Their prescription for the needy is to rob them of justice and to take what is right from the poor. They’ve become aliens from the problems of our people, and strangers from the purpose of good governance.
Nigeria has become an uncaring nation tone-deaf to the cries of the poor. For 52 years, the group of oppressors in all the three branches of government deafly ignored the wounded and protesting hearts of suffering Nigerians.
In Nigeria, 97% of the oil wealth is shared among only 3% of the population. Meaning 97% of the population swims in penury. Over 70% of Nigerians are idle. Out of 160 million people, 67 million youths are unemployed.

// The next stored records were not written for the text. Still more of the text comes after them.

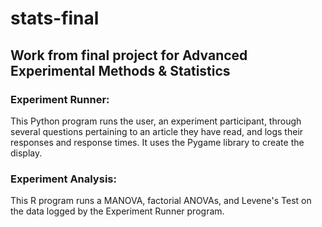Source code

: # stats-final
## Work from final project for Advanced Experimental Methods &amp; Statistics



### Experiment Runner:
This Python program runs the user, an experiment participant, through several questions pertaining to an article they have read, and logs their responses and response times. It uses the Pygame library to create the display.



### Experiment Analysis:
This R program runs a MANOVA, factorial ANOVAs, and Levene's Test on the data logged by the Experiment Runner program.
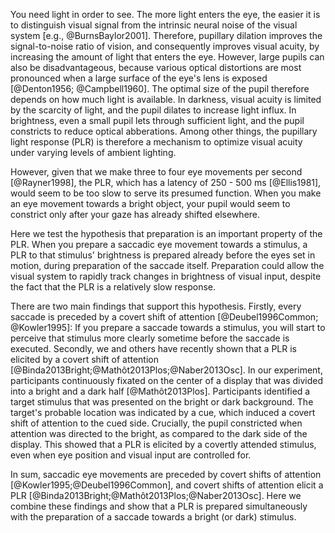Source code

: You need light in order to see. The more light enters the eye, the easier it is to distinguish visual signal from the intrinsic neural noise of the visual system [e.g., @BurnsBaylor2001]. Therefore, pupillary dilation improves the signal-to-noise ratio of vision, and consequently improves visual acuity, by increasing the amount of light that enters the eye. However, large pupils can also be disadvantageous, because various optical distortions are most pronounced when a large surface of the eye's lens is exposed [@Denton1956; @Campbell1960]. The optimal size of the pupil therefore depends on how much light is available. In darkness, visual acuity is limited by the scarcity of light, and the pupil dilates to increase light influx. In brightness, even a small pupil lets through sufficient light, and the pupil constricts to reduce optical abberations. Among other things, the pupillary light response (PLR) is therefore a mechanism to optimize visual acuity under varying levels of ambient lighting.

However, given that we make three to four eye movements per second [@Rayner1998], the PLR, which has a latency of 250 - 500 ms [@Ellis1981], would seem to be too slow to serve its presumed function. When you make an eye movement towards a bright object, your pupil would seem to constrict only after your gaze has already shifted elsewhere.

Here we test the hypothesis that preparation is an important property of the PLR. When you prepare a saccadic eye movement towards a stimulus, a PLR to that stimulus' brightness is prepared already before the eyes set in motion, during preparation of the saccade itself. Preparation could allow the visual system to rapidly track changes in brightness of visual input, despite the fact that the PLR is a relatively slow response.

There are two main findings that support this hypothesis. Firstly, every saccade is preceded by a covert shift of attention [@Deubel1996Common; @Kowler1995]: If you prepare a saccade towards a stimulus, you will start to perceive that stimulus more clearly sometime before the saccade is executed. Secondly, we and others have recently shown that a PLR is elicited by a covert shift of attention [@Binda2013Bright;@Mathôt2013Plos;@Naber2013Osc]. In our experiment, participants continuously fixated on the center of a display that was divided into a bright and a dark half [@Mathôt2013Plos]. Participants identified a target stimulus that was presented on the bright or dark background. The target's probable location was indicated by a cue, which induced a covert shift of attention to the cued side. Crucially, the pupil constricted when attention was directed to the bright, as compared to the dark side of the display. This showed that a PLR is elicited by a covertly attended stimulus, even when eye position and visual input are controlled for.

In sum, saccadic eye movements are preceded by covert shifts of attention [@Kowler1995;@Deubel1996Common], and covert shifts of attention elicit a PLR [@Binda2013Bright;@Mathôt2013Plos;@Naber2013Osc]. Here we combine these findings and show that a PLR is prepared simultaneously with the preparation of a saccade towards a bright (or dark) stimulus.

Not long ago, someone wrote in one of the Nigerian dailies and predicted that “… a time is fast approaching whereby no one would cry over the death of a dear one and no joy would be expressed over the birth of a new baby.” It’s that bad!
Over these many years, majority of Nigerians have been too blind to see, or too timid to speak out, or too self-satisfied to fight for a better life.
Unfortunately, there seems to be no Awolowo, Aminu Kano, Fawehinmi, Solarin, Ige, Imoudu, Goodluck (not President Jonathan, I mean Wahab Goodluck), Bala Usman, Adaka Boro, Enahoro, Fela, Akinsaya, Dele Giwa, Otegbeye, Ken Sarowiwa, and Akinsanya. And sadly, very few of Soyinkas, Falanas, Bakares, Jakandes, Agbakobas, and Oshiomholes and other die-hard icons of human and civil rights.
Like ancient curse, the same old problems have persisted for 52 years. The tyrannical majority with strange inconsistencies crisply avoided the issues that have made life hell on earth for our people.
The oppressors’ solutions to the nagging problems are laughable: For water, dig borehole. For electricity, buy generator. For roads, potholes are standard. For public transportation, hop on okada. For the police, call on vigilantes. For housing, sleep under the bridge. For jobs, get MTN/GLO/Zain kiosk and sell reloadable phone cards. And for healthcare, don’t get sick and if you’re sick die quickly!
At 52, Nigeria is a nation under siege!
But I’ve got a message for these oppressors of moral leprosy: The peoples’ fury, anger, and anguish are gathering momentum. It’s in overdrive. For sure, your sins will find you out. Once upon a time, it was the Tunis, the Egyptians, the Yemenis, and the Libyans.
Images in rear view mirror are closer than they appear!